__Data extracts__
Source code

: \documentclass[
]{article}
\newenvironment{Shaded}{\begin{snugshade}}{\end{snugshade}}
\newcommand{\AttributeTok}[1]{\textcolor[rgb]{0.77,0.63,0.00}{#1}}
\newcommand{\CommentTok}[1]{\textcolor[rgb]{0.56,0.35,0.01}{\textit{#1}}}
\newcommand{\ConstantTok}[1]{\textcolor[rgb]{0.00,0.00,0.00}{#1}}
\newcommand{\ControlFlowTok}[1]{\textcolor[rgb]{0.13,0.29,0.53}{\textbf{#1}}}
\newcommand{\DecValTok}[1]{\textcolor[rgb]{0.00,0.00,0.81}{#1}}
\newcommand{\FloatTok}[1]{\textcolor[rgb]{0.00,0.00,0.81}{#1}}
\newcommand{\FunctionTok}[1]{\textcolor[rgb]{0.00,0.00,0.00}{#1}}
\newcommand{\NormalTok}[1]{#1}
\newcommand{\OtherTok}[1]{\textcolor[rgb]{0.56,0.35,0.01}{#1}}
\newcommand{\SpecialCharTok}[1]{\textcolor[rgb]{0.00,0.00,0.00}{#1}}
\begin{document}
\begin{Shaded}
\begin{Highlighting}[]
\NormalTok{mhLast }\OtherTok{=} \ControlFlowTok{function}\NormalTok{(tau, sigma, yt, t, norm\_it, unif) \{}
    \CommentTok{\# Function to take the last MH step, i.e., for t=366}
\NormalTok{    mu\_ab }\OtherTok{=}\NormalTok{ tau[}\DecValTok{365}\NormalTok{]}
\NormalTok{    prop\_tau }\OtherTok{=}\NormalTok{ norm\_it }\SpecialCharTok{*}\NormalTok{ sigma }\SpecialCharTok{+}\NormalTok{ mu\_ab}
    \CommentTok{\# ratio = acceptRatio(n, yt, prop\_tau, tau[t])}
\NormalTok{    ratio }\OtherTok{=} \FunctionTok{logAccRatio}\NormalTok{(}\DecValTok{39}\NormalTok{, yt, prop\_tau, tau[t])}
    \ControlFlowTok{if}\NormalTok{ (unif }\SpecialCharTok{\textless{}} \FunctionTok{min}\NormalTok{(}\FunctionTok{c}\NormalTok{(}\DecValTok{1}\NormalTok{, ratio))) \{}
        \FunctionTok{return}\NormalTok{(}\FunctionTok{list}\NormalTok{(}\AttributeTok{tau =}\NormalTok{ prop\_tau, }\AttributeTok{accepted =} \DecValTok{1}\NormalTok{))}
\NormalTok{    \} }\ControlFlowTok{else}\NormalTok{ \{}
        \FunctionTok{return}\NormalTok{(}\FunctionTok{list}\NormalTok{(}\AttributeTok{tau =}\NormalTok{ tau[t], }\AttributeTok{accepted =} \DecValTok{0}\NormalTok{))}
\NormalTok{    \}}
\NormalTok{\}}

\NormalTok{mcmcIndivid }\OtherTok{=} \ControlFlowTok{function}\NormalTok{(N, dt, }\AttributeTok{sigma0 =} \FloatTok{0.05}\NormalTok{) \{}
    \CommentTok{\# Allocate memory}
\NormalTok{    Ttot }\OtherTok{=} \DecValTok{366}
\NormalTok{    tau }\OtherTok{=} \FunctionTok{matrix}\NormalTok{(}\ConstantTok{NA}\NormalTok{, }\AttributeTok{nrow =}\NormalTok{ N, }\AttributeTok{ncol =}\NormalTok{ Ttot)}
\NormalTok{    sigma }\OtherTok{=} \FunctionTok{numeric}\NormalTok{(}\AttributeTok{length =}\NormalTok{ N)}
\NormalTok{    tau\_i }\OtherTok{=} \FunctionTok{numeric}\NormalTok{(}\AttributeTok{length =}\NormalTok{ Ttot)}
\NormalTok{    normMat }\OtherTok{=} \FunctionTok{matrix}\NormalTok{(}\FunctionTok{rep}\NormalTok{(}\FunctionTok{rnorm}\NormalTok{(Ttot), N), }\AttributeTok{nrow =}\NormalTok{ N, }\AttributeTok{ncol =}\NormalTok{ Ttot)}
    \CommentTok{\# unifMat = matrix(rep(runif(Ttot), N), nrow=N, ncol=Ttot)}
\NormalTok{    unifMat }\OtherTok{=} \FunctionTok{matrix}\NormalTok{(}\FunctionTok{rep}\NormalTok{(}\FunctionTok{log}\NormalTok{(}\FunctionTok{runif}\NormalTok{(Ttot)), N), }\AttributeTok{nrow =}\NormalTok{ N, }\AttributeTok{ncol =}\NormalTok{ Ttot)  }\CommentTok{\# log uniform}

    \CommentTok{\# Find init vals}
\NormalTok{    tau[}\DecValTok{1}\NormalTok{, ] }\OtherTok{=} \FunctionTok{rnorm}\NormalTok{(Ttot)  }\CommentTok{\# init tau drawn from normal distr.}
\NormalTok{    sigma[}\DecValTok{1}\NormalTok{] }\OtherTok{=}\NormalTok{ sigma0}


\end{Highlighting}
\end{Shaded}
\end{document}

__What you should do__
Copy out each line in the preceding records that contains "Shaded".

__Result of this exercise__
\newenvironment{Shaded}{\begin{snugshade}}{\end{snugshade}}
\begin{Shaded}
\end{Shaded}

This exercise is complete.